_Data_
-- Opening Marker --

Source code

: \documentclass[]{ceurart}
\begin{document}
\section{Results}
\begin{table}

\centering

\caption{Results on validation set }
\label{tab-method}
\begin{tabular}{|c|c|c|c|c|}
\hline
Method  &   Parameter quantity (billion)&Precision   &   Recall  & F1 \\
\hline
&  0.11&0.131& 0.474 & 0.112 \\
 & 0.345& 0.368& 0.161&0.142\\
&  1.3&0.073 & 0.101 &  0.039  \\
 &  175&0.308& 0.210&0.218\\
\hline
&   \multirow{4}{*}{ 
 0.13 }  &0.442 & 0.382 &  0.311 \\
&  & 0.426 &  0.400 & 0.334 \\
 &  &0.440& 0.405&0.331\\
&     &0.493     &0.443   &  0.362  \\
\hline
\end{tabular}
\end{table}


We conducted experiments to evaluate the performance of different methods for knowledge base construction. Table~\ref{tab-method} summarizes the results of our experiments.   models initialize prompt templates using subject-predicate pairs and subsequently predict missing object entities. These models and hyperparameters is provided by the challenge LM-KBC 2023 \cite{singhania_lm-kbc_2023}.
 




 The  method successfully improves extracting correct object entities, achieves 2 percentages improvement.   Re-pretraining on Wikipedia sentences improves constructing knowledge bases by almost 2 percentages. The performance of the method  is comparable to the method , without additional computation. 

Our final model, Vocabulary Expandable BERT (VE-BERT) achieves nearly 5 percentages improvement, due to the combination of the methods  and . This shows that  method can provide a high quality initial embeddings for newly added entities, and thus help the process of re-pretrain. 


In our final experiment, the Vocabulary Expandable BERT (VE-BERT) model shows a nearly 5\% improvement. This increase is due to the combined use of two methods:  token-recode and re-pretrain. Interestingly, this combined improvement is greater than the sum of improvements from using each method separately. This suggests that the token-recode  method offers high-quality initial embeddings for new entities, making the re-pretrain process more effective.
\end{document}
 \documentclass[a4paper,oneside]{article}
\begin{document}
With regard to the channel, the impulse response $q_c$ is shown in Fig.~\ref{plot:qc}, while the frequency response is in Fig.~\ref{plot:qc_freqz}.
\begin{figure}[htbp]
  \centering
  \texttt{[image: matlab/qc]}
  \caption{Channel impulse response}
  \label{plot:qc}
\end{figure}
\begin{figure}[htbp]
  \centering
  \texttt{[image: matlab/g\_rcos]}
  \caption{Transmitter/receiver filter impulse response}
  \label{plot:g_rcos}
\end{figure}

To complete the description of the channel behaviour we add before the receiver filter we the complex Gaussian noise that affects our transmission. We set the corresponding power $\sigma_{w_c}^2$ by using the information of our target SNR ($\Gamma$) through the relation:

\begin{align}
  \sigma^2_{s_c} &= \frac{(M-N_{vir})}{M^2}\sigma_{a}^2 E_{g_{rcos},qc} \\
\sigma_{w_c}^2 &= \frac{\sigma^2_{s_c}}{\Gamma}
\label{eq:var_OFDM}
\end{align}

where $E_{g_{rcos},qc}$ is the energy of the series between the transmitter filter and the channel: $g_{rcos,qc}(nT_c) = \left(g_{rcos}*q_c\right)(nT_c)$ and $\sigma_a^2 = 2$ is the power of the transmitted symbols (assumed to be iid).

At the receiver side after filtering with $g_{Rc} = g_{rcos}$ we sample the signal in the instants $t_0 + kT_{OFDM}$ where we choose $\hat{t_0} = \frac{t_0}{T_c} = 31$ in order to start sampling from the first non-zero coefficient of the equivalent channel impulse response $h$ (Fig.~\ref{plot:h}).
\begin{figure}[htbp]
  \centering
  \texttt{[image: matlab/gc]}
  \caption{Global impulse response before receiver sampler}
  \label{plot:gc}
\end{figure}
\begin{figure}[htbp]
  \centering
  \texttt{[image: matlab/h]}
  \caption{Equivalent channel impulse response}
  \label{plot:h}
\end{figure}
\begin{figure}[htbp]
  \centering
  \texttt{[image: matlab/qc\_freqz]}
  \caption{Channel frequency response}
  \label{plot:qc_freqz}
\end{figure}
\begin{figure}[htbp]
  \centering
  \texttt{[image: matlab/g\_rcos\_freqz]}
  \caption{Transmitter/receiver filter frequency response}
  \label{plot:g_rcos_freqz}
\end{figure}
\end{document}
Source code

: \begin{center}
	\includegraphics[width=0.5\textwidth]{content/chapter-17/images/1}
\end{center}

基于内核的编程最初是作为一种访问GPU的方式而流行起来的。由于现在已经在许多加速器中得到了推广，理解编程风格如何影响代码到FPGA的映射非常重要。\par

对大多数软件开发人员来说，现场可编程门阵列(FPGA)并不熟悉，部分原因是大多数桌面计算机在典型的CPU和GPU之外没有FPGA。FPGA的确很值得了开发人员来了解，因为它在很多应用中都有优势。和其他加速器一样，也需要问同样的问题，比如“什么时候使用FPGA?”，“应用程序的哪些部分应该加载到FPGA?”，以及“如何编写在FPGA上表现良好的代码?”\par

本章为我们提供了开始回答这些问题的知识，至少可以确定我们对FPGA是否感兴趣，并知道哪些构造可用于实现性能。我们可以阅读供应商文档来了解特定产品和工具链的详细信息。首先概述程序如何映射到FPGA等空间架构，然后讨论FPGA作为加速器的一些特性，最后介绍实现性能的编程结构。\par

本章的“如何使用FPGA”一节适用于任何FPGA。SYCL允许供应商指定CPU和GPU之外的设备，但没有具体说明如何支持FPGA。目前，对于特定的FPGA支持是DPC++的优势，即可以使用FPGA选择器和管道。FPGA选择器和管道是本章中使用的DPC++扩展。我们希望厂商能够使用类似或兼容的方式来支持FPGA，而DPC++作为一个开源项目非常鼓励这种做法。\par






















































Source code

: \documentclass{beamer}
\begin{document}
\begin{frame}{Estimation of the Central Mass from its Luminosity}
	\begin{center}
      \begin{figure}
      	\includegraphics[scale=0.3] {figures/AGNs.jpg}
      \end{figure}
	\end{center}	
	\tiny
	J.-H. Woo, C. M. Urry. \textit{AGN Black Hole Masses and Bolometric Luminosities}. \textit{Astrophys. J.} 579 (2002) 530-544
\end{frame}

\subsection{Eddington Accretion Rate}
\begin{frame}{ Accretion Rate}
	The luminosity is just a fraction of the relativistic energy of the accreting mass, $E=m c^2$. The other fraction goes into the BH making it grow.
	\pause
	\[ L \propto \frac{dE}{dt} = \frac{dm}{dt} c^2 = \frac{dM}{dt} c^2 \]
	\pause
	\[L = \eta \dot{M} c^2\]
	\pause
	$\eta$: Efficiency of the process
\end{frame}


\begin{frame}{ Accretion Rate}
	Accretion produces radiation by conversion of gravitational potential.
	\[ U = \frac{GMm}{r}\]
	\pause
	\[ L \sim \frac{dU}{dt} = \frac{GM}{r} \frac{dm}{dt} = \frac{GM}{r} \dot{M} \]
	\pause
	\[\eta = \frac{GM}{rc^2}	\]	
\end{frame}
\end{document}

-- Closing Marker --

_Work to complete_
Each entry must be set down exactly as it appears.

_Exercise response_
Source code

: \documentclass[]{ceurart}
\begin{document}
\section{Results}
\begin{table}

\centering

\caption{Results on validation set }
\label{tab-method}
\begin{tabular}{|c|c|c|c|c|}
\hline
Method  &   Parameter quantity (billion)&Precision   &   Recall  & F1 \\
\hline
&  0.11&0.131& 0.474 & 0.112 \\
 & 0.345& 0.368& 0.161&0.142\\
&  1.3&0.073 & 0.101 &  0.039  \\
 &  175&0.308& 0.210&0.218\\
\hline
&   \multirow{4}{*}{ 
 0.13 }  &0.442 & 0.382 &  0.311 \\
&  & 0.426 &  0.400 & 0.334 \\
 &  &0.440& 0.405&0.331\\
&     &0.493     &0.443   &  0.362  \\
\hline
\end{tabular}
\end{table}


We conducted experiments to evaluate the performance of different methods for knowledge base construction. Table~\ref{tab-method} summarizes the results of our experiments.   models initialize prompt templates using subject-predicate pairs and subsequently predict missing object entities. These models and hyperparameters is provided by the challenge LM-KBC 2023 \cite{singhania_lm-kbc_2023}.
 




 The  method successfully improves extracting correct object entities, achieves 2 percentages improvement.   Re-pretraining on Wikipedia sentences improves constructing knowledge bases by almost 2 percentages. The performance of the method  is comparable to the method , without additional computation. 

Our final model, Vocabulary Expandable BERT (VE-BERT) achieves nearly 5 percentages improvement, due to the combination of the methods  and . This shows that  method can provide a high quality initial embeddings for newly added entities, and thus help the process of re-pretrain. 


In our final experiment, the Vocabulary Expandable BERT (VE-BERT) model shows a nearly 5\% improvement. This increase is due to the combined use of two methods:  token-recode and re-pretrain. Interestingly, this combined improvement is greater than the sum of improvements from using each method separately. This suggests that the token-recode  method offers high-quality initial embeddings for new entities, making the re-pretrain process more effective.
\end{document}
 \documentclass[a4paper,oneside]{article}
\begin{document}
With regard to the channel, the impulse response $q_c$ is shown in Fig.~\ref{plot:qc}, while the frequency response is in Fig.~\ref{plot:qc_freqz}.
\begin{figure}[htbp]
  \centering
  \texttt{[image: matlab/qc]}
  \caption{Channel impulse response}
  \label{plot:qc}
\end{figure}
\begin{figure}[htbp]
  \centering
  \texttt{[image: matlab/g\_rcos]}
  \caption{Transmitter/receiver filter impulse response}
  \label{plot:g_rcos}
\end{figure}

To complete the description of the channel behaviour we add before the receiver filter we the complex Gaussian noise that affects our transmission. We set the corresponding power $\sigma_{w_c}^2$ by using the information of our target SNR ($\Gamma$) through the relation:

\begin{align}
  \sigma^2_{s_c} &= \frac{(M-N_{vir})}{M^2}\sigma_{a}^2 E_{g_{rcos},qc} \\
\sigma_{w_c}^2 &= \frac{\sigma^2_{s_c}}{\Gamma}
\label{eq:var_OFDM}
\end{align}

where $E_{g_{rcos},qc}$ is the energy of the series between the transmitter filter and the channel: $g_{rcos,qc}(nT_c) = \left(g_{rcos}*q_c\right)(nT_c)$ and $\sigma_a^2 = 2$ is the power of the transmitted symbols (assumed to be iid).

At the receiver side after filtering with $g_{Rc} = g_{rcos}$ we sample the signal in the instants $t_0 + kT_{OFDM}$ where we choose $\hat{t_0} = \frac{t_0}{T_c} = 31$ in order to start sampling from the first non-zero coefficient of the equivalent channel impulse response $h$ (Fig.~\ref{plot:h}).
\begin{figure}[htbp]
  \centering
  \texttt{[image: matlab/gc]}
  \caption{Global impulse response before receiver sampler}
  \label{plot:gc}
\end{figure}
\begin{figure}[htbp]
  \centering
  \texttt{[image: matlab/h]}
  \caption{Equivalent channel impulse response}
  \label{plot:h}
\end{figure}
\begin{figure}[htbp]
  \centering
  \texttt{[image: matlab/qc\_freqz]}
  \caption{Channel frequency response}
  \label{plot:qc_freqz}
\end{figure}
\begin{figure}[htbp]
  \centering
  \texttt{[image: matlab/g\_rcos\_freqz]}
  \caption{Transmitter/receiver filter frequency response}
  \label{plot:g_rcos_freqz}
\end{figure}
\end{document}
Source code

: \begin{center}
	\includegraphics[width=0.5\textwidth]{content/chapter-17/images/1}
\end{center}

基于内核的编程最初是作为一种访问GPU的方式而流行起来的。由于现在已经在许多加速器中得到了推广，理解编程风格如何影响代码到FPGA的映射非常重要。\par

对大多数软件开发人员来说，现场可编程门阵列(FPGA)并不熟悉，部分原因是大多数桌面计算机在典型的CPU和GPU之外没有FPGA。FPGA的确很值得了开发人员来了解，因为它在很多应用中都有优势。和其他加速器一样，也需要问同样的问题，比如“什么时候使用FPGA?”，“应用程序的哪些部分应该加载到FPGA?”，以及“如何编写在FPGA上表现良好的代码?”\par

本章为我们提供了开始回答这些问题的知识，至少可以确定我们对FPGA是否感兴趣，并知道哪些构造可用于实现性能。我们可以阅读供应商文档来了解特定产品和工具链的详细信息。首先概述程序如何映射到FPGA等空间架构，然后讨论FPGA作为加速器的一些特性，最后介绍实现性能的编程结构。\par

本章的“如何使用FPGA”一节适用于任何FPGA。SYCL允许供应商指定CPU和GPU之外的设备，但没有具体说明如何支持FPGA。目前，对于特定的FPGA支持是DPC++的优势，即可以使用FPGA选择器和管道。FPGA选择器和管道是本章中使用的DPC++扩展。我们希望厂商能够使用类似或兼容的方式来支持FPGA，而DPC++作为一个开源项目非常鼓励这种做法。\par






















































Source code

: \documentclass{beamer}
\begin{document}
\begin{frame}{Estimation of the Central Mass from its Luminosity}
	\begin{center}
      \begin{figure}
      	\includegraphics[scale=0.3] {figures/AGNs.jpg}
      \end{figure}
	\end{center}	
	\tiny
	J.-H. Woo, C. M. Urry. \textit{AGN Black Hole Masses and Bolometric Luminosities}. \textit{Astrophys. J.} 579 (2002) 530-544
\end{frame}

\subsection{Eddington Accretion Rate}
\begin{frame}{ Accretion Rate}
	The luminosity is just a fraction of the relativistic energy of the accreting mass, $E=m c^2$. The other fraction goes into the BH making it grow.
	\pause
	\[ L \propto \frac{dE}{dt} = \frac{dm}{dt} c^2 = \frac{dM}{dt} c^2 \]
	\pause
	\[L = \eta \dot{M} c^2\]
	\pause
	$\eta$: Efficiency of the process
\end{frame}


\begin{frame}{ Accretion Rate}
	Accretion produces radiation by conversion of gravitational potential.
	\[ U = \frac{GMm}{r}\]
	\pause
	\[ L \sim \frac{dU}{dt} = \frac{GM}{r} \frac{dm}{dt} = \frac{GM}{r} \dot{M} \]
	\pause
	\[\eta = \frac{GM}{rc^2}	\]	
\end{frame}
\end{document}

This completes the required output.